É impossível recordar os anos de 2020 e 2021 sem pensarmos na crise pandémica provocada pela Covid-19 e sem termos ainda, bem presente, todas as consequências que daí resultaram, não só em termos sanitários, como também económicos e sociais.
Em 2022, ainda as economias mundiais estavam frágeis e a tentar recuperar do período pandémico, quando se iniciou o conflito armado entre a Rússia e a Ucrânia, com a invasão desta por parte da primeira, originando dificuldades adicionais no processo de abastecimento dos produtos energéticos, o que acabou por se traduzir numa subida acentuada dos preços da eletricidade e do gás natural. Verificou-se igualmente uma subida de preços nos produtos alimentares e em diversas matérias-primas, motivada não só pelo abrandamento da atividade económica de diversos sectores durante o período pandémico, como também pela pressão que esta realidade colocou sobre as cadeias de abastecimento globais.
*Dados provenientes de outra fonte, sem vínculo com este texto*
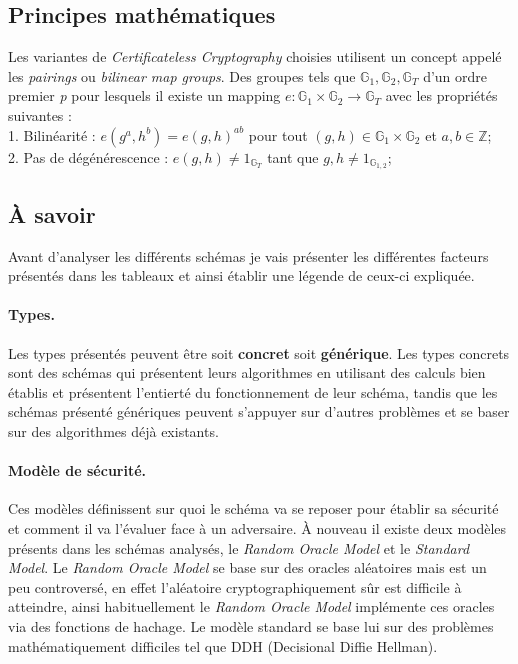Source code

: \subsection{Principes mathématiques}
Les variantes de \textit{Certificateless Cryptography} choisies utilisent un concept appelé les \textit{pairings} ou \textit{bilinear map groups}.
Des groupes tels que $\mathbb{G}_1, \mathbb{G}_2, \mathbb{G}_T$ d'un ordre premier \textit{p} pour lesquels il existe un mapping $e : \mathbb{G}_1 \times \mathbb{G}_2 \rightarrow \mathbb{G}_T$ avec les propriétés suivantes :\\
1. Bilinéarité : $e(g^a, h^b) = e(g, h)^{ab}$ pour tout $(g,h) \in \mathbb{G}_1 \times \mathbb{G}_2$ et $a,b \in \mathbb{Z}$;\\
2. Pas de dégénérescence : $e(g,h) \neq 1_{\mathbb{G}_T} $ tant que $g,h \neq 1_{\mathbb{G}_{1,2}}$;
\subsection{À savoir}
\label{subsec:asavoir}
Avant d'analyser les différents schémas je vais présenter les différentes facteurs présentés dans les tableaux et ainsi établir une légende de ceux-ci expliquée.
\paragraph*{Types.}Les types présentés peuvent être soit \textbf{concret} soit \textbf{générique}. Les types concrets sont des schémas qui présentent leurs algorithmes en utilisant des calculs bien établis et présentent l'entierté du fonctionnement de leur schéma, tandis que les schémas présenté génériques peuvent s'appuyer sur d'autres problèmes et se baser sur des algorithmes déjà existants.\\
\paragraph*{Modèle de sécurité.} Ces modèles définissent sur quoi le schéma va se reposer pour établir sa sécurité et comment il va l'évaluer face à un adversaire. À nouveau il existe deux modèles présents dans les schémas analysés, le \textit{Random Oracle Model} et le \textit{Standard Model}. Le \textit{Random Oracle Model} se base sur des oracles aléatoires mais est un peu controversé, en effet l'aléatoire cryptographiquement sûr est difficile à atteindre, ainsi habituellement le \textit{Random Oracle Model} implémente ces oracles via des fonctions de hachage. Le modèle standard se base lui sur des problèmes mathématiquement difficiles tel que DDH (Decisional Diffie Hellman). \\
Esta subida de preços impactou o consumo, o rendimento disponível das famílias e também os custos de produção das empresas, que numa tentativa de recuperar margens e rentabilidade, promoveram uma subida generaliza de preços colocando a inflação acima dos dois dígitos.
Neste contexto, ainda em 2022 e durante o ano de 2023, o FED e o BCE decidiram adotar políticas monetárias restritivas para repor a estabilidade dos preços e reduzir a inflação para níveis sustentáveis.
Chegamos finalmente ao ano de 2023, o ano que foi, na minha opinião, o ano da “vacina económica pós crise pandémica” – ou seja, o ano em que, depois de apurados os efeitos económicos da pandemia, foram prosseguidas políticas económicas e monetárias para reverter esses mesmos efeitos, e onde as próprias empresas e famílias, promoveram ajustamentos relevantes para assegurar a sua perenidade e sustentabilidade financeira.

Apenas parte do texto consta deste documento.